The very place where Abraham was circumcised, where his blood remained, is where the altar was later built. This detail further solidifies the connection between Abraham's act and the sacrificial system in the Temple. Leviticus 4:30 records that all the blood thereof shall he pour out at the base of the altar. There is a direct line drawn between the blood of the covenant and the blood offered for atonement. Ezekiel 16:6 reinforces, in your blood, live. The structural redemptive power continues operating each year.

What it means for Joshua to read the dimmed breastplate stone

Pirkei DeRabbi Eliezer's account of Achan's identification takes up the parallel structural picture. Joshua faced the initial defeat at Ai. He tore his clothes and fell to the ground before the Ark of the Covenant, seeking atonement. The Holy Blessed One responded that Israel had trespassed in the matter of the devoted things. Someone had broken a sacred vow regarding spoils of war.

How did Joshua figure out who was responsible? He looked to the Choshen, the breastplate of the High Priest. The breastplate was adorned with twelve precious stones, each representing a tribe of Israel. When a tribe sinned, the corresponding stone would dim. Joshua noticed the stone of Judah had lost its luster, indicating wrongdoing within that tribe. Through casting lots, Achan, son of Carmi, was identified as the culprit.

Why Achan and his family were both stoned and burned

Achan had taken forbidden items from the conquered city of Jericho: silver, a mantle, and a tongue of gold. Joshua took Achan, his family, and his possessions to the valley of Achor. They were stoned and burned. This raises an immediate question. Why both? If there was stoning, why burning? If burning, why stoning?

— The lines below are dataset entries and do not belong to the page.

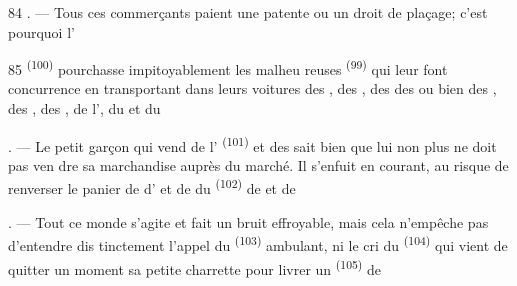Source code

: \begin{VUpage}[86]{84}
. --- Tous ces commerçants paient une patente\nl
ou un droit de plaçage; c'est pourquoi l'
\parplein
\end{VUpage}

\begin{VUpage}[87]{85}
\VUcontinue
{} \textsuperscript{(100)} pourchasse impitoyablement les malheu\cc
reuses  \textsuperscript{(99)} qui\nl
leur font concurrence en transportant dans leurs\nl
voitures des , des , des \nl
des  ou bien des , des\nl
{}, des , de l', du \nl
et du 

. --- Le petit garçon qui vend de l' \textsuperscript{(101)} et des\nl
{} sait bien que lui non plus ne doit pas ven\cc
dre sa marchandise auprès du marché. Il s'enfuit en\nl
courant, au risque de renverser le panier de \nl
d' et de  du  \textsuperscript{(102)}\nl
de  et de 

. --- Tout ce monde s'agite et fait un bruit\nl
effroyable, mais cela n'empêche pas d'entendre dis\cc
tinctement l'appel du  \textsuperscript{(103)} ambulant, ni le cri\nl
du  \textsuperscript{(104)} qui vient de quitter un moment\nl
sa petite charrette pour livrer un  \textsuperscript{(105)} de 

\VUsaut{6.0mm}
\VUfilet{22mm}
\end{VUpage}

Pirkei DeRabbi Eliezer explains. The stoning was because Achan's family knew about his transgression and failed to report it. The burning was because Achan's actions led to the death of thirty-six righteous men at Ai per Joshua 7:5. The structural answer addressed both the family's silence and the wider deaths. The text addresses the apparent contradiction with Deuteronomy 24:16 about fathers not being put to death for children. The structural answer is that the family was complicit, aware of Achan's sin and choosing to remain silent. The communal weight of silence shared in the structural punishment.

How Abraham's atoning blood and Achan's family responsibility share one principle

The two passages converge on the same kind of structural communal weight. Specific structural acts produce ongoing cosmic consequences across the community. Abraham's circumcision blood continues to produce annual atonement for Israel. Achan's family's silence produced their collective punishment. Both situations show that the cosmic system tracks individual acts as having community-wide structural weight.

The Pirkei DeRabbi Eliezer tradition teaches the reader that they bear similar collective weight in their own communities. The two passages close with a composite image. An Abraham circumcised on Yom Kippur in the noon sun, his blood at the site of the future altar continuing to atone each year. An Achan whose silver, mantle, and golden tongue from Jericho became the trigger for his family's complicit silence and the structural punishment in the valley of Achor. A reader, situated within their own communal weight, recognizing that the cosmic system tracks both atoning acts and complicit silences with the structural seriousness the midrash documents.